In this post, I will summarize the circuit court opinion, as well as highlight briefs addressing the law firm’s request for a rehearing en banc.
read more...Taylor Lohmeyer involves the IRS’s serving a John Doe summons on the law firm seeking the identity of “John Does”, who were U.S. taxpayers
who, at any time during the years ended December 31, 1995[,] through December 31, 2017, used the services of [the Firm] … to acquire, establish, maintain, operate, or control (1) any foreign financial account or other asset; (2) any foreign corporation, company, trust, foundation or other legal entity; or (3) any foreign or domestic financial account or other asset in the name of such foreign entity.

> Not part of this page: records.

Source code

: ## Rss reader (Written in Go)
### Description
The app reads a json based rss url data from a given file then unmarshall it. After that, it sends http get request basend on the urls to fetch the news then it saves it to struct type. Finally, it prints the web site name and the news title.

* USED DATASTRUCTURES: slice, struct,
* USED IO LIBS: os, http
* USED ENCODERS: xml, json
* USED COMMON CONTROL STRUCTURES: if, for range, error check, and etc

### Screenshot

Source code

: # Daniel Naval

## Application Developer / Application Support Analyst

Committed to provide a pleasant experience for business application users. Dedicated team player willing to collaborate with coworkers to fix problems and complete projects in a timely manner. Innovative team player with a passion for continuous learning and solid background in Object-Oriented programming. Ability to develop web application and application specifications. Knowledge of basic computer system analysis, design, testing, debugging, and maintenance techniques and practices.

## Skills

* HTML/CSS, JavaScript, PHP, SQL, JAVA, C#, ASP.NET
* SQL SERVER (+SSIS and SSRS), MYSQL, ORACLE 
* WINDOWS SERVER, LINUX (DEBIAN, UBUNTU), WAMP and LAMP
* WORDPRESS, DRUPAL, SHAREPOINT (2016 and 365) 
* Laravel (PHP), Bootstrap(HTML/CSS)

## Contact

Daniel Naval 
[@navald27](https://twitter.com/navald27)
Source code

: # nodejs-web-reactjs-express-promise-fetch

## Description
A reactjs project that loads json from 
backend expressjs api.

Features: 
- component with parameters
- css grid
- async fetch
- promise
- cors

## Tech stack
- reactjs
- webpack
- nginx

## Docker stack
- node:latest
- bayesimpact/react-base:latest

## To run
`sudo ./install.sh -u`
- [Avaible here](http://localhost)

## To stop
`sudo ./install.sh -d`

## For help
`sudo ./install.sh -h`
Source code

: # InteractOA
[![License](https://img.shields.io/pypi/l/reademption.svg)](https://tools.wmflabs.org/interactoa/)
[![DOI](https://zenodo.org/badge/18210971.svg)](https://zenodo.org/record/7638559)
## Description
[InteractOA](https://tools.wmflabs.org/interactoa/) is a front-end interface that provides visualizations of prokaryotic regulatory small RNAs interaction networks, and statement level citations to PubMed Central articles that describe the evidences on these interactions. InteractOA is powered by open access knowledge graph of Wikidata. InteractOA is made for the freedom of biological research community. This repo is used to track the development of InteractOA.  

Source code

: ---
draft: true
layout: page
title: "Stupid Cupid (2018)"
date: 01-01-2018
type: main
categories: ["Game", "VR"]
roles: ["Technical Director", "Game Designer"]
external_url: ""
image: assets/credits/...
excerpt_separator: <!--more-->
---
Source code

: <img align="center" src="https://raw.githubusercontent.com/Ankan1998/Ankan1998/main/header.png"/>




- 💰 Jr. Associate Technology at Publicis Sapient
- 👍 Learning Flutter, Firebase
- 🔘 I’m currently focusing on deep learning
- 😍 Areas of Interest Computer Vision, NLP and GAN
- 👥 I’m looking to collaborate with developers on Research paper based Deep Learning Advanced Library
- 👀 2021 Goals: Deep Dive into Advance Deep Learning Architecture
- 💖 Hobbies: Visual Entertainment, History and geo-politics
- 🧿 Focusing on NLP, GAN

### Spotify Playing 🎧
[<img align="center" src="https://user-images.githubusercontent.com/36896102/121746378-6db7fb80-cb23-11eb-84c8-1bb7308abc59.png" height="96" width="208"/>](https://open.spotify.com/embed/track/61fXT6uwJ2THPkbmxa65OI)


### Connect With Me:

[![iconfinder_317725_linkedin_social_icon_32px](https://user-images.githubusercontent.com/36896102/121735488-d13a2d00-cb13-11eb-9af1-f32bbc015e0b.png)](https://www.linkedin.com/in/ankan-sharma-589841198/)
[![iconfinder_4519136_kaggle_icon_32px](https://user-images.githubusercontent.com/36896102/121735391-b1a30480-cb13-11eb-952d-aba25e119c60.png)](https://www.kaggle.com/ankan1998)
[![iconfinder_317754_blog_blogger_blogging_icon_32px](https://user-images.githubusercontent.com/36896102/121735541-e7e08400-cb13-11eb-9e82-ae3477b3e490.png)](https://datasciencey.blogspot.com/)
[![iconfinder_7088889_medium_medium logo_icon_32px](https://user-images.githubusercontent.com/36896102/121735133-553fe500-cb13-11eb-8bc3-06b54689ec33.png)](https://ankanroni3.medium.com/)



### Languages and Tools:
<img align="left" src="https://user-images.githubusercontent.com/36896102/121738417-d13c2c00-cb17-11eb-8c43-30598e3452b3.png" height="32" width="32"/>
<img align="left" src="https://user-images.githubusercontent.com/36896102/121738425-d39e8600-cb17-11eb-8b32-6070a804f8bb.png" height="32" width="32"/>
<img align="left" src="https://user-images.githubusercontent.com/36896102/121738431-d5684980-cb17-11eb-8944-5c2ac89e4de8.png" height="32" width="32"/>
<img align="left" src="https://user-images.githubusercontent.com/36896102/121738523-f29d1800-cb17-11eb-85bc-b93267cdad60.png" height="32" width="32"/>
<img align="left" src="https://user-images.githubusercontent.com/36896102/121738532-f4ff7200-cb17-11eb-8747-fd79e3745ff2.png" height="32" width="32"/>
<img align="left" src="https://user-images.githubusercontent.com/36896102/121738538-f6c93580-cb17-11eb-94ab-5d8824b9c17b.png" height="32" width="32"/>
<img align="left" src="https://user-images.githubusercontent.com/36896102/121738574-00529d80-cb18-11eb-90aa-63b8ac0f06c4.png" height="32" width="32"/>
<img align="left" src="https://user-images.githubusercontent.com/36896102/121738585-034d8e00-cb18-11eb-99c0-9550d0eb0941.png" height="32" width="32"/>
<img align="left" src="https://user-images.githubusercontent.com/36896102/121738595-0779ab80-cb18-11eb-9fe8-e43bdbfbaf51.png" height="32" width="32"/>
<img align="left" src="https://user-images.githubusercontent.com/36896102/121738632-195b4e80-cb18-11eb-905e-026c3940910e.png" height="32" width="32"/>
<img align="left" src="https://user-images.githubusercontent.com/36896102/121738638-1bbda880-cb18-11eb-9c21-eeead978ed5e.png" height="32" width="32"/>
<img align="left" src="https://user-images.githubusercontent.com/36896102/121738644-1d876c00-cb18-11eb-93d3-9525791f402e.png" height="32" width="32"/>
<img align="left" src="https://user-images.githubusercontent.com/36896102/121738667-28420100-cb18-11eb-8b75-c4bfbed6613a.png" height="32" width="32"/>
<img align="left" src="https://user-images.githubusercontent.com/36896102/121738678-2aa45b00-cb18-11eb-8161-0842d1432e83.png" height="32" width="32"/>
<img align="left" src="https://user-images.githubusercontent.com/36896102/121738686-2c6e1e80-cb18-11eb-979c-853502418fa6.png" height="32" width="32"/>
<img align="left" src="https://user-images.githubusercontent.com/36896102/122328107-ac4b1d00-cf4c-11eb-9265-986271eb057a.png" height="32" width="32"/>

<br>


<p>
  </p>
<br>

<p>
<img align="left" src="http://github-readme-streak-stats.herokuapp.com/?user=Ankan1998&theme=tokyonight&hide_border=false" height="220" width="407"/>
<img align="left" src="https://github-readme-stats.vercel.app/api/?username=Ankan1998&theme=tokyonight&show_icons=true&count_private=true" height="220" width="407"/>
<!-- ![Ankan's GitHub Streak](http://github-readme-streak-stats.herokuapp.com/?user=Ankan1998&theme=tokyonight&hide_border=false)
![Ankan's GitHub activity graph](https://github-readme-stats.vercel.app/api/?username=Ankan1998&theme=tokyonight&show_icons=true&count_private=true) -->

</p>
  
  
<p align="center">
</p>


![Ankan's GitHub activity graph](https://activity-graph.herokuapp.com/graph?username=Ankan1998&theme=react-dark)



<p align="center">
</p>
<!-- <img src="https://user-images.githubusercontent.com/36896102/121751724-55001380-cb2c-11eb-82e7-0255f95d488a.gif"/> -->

According to a declaration by an IRS revenue agent, the IRS sought the information because it was familiar with a taxpayer who used the firm’s services in an effort to avoid US income tax:
[The prior IRS] investigation “revealed that Taxpayer-1 hired [the Firm] for tax planning, which [the Firm] accomplished by (1) establishing foreign accounts and entities, and (2) executing subsequent transactions relating to said foreign accounts and entities”. Additionally, “[f]rom 1995 to 2009, Taxpayer-1 engaged [the Firm] to form 8 offshore entities in the Isle of Man and in the British Virgin Islands” and “established at least 5 offshore accounts so [Taxpayer-1] could assign income to them and, thus, avoid U.S. income tax on the earnings”. “In June 2017, [however,] Taxpayer-1 and his wife executed a closing agreement with the IRS in which they admitted that Taxpayer-1 … earned unreported income of over $5 million for the 1996 through 2000 tax years, resulting in an unpaid income tax liability of over $2 [m]illion.”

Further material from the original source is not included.